**Activity**
One part of the entries below is wanted: the lines from the one containing "with」「I am」などを使ってください。 |" through the one containing "05:54 | Lorraine". Write those out exactly and nothing else.

**Collected data**
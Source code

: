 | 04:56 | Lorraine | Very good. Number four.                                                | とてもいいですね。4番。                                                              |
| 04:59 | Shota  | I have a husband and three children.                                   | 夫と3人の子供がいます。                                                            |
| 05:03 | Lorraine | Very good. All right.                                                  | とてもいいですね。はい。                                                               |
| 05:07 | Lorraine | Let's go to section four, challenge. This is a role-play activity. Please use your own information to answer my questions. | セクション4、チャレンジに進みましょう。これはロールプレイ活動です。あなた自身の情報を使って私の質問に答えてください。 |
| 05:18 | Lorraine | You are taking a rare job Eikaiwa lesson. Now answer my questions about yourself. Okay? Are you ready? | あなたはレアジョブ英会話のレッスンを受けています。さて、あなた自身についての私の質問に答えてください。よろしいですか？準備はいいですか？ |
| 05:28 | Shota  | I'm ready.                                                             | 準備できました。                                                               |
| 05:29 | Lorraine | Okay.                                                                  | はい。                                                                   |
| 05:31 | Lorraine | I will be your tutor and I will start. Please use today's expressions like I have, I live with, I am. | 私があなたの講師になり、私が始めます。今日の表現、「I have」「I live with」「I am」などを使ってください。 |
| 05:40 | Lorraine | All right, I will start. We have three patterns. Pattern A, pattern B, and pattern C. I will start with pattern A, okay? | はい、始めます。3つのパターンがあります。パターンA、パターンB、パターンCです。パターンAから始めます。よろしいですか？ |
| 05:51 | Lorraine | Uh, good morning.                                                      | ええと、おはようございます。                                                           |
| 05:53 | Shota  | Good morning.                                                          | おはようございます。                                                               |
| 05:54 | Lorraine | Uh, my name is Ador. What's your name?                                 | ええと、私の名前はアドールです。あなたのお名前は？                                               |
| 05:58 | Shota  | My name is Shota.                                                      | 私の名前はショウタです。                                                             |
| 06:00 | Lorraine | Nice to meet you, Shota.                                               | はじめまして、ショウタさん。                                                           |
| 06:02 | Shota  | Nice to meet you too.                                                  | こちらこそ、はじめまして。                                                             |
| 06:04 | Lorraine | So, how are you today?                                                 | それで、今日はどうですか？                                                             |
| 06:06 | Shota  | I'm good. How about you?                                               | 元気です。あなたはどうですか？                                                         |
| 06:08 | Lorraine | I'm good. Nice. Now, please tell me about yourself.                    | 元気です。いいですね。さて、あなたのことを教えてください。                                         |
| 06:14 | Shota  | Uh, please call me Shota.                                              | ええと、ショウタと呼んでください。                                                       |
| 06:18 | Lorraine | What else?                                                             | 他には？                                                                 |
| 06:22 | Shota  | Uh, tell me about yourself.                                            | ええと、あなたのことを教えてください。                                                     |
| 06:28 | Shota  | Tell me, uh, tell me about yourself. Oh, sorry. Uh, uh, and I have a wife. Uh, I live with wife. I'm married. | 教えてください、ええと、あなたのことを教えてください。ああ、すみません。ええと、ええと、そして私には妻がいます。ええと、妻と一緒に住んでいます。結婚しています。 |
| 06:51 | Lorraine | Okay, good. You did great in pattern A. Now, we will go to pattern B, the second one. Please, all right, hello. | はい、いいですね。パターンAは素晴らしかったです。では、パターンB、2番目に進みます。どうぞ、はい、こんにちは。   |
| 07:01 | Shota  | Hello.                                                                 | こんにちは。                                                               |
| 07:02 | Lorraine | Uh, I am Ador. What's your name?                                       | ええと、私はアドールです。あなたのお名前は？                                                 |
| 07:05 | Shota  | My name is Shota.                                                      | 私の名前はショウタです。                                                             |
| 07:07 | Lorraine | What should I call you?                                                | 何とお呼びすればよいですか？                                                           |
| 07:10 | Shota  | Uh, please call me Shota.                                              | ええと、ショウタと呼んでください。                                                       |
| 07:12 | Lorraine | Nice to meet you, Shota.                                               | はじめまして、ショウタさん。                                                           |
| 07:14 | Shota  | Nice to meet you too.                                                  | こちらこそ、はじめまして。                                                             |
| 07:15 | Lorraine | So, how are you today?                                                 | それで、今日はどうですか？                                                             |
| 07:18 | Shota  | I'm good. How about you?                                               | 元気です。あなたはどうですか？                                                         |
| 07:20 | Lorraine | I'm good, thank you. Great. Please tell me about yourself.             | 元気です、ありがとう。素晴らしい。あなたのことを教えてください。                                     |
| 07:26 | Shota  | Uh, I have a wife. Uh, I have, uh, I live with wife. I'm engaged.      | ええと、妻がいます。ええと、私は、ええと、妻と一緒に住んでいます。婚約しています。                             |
---
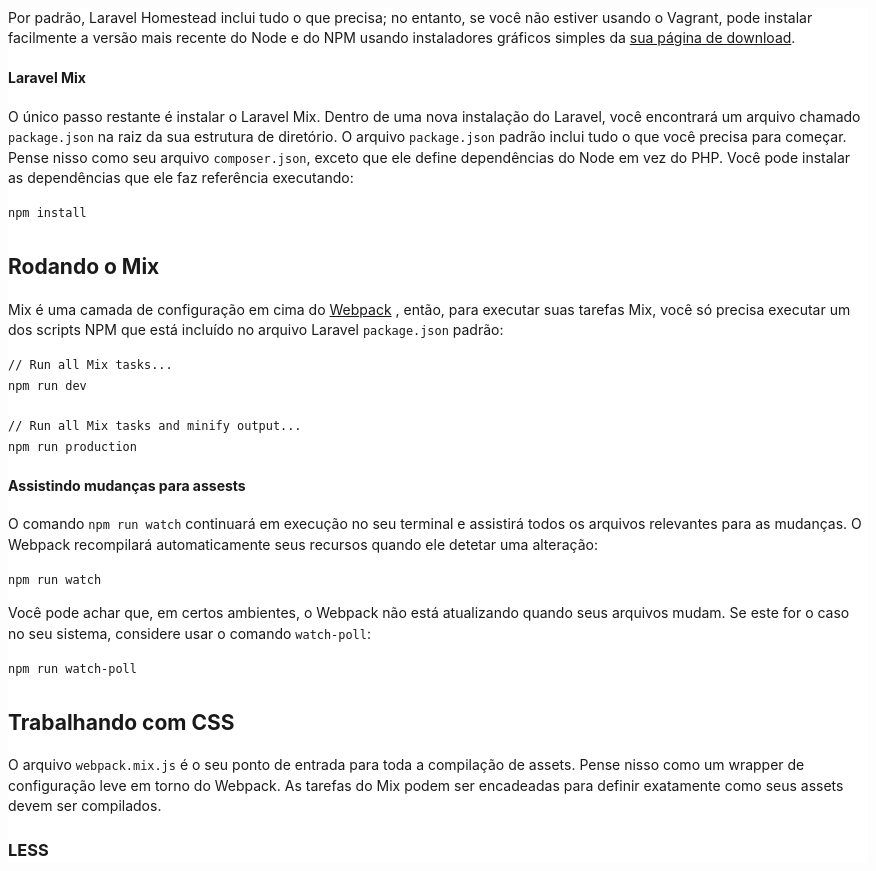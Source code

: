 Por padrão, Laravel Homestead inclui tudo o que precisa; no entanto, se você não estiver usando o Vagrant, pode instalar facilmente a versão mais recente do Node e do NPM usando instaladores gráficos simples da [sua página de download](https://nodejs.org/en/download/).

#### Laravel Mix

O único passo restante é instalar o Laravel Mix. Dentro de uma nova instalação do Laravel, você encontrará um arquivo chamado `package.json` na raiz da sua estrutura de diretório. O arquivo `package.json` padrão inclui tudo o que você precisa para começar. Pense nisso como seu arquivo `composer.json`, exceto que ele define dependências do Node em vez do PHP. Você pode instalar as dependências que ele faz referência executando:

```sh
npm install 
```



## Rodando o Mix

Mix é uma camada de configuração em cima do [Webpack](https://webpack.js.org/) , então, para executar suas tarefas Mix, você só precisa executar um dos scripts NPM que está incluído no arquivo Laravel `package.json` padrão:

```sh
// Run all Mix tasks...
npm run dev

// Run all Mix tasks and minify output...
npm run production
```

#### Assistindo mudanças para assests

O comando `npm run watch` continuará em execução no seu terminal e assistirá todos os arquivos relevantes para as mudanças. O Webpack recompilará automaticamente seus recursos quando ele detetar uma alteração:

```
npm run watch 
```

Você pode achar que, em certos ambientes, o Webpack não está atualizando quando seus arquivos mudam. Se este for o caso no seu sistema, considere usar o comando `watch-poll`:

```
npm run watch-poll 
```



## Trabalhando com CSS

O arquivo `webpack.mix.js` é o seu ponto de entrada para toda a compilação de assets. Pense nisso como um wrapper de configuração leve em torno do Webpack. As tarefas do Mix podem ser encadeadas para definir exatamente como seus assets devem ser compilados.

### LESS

**Solution for this exercise**
| 05:31 | Lorraine | I will be your tutor and I will start. Please use today's expressions like I have, I live with, I am. | 私があなたの講師になり、私が始めます。今日の表現、「I have」「I live with」「I am」などを使ってください。 |
| 05:40 | Lorraine | All right, I will start. We have three patterns. Pattern A, pattern B, and pattern C. I will start with pattern A, okay? | はい、始めます。3つのパターンがあります。パターンA、パターンB、パターンCです。パターンAから始めます。よろしいですか？ |
| 05:51 | Lorraine | Uh, good morning.                                                      | ええと、おはようございます。                                                           |
| 05:53 | Shota  | Good morning.                                                          | おはようございます。                                                               |
| 05:54 | Lorraine | Uh, my name is Ador. What's your name?                                 | ええと、私の名前はアドールです。あなたのお名前は？                                               |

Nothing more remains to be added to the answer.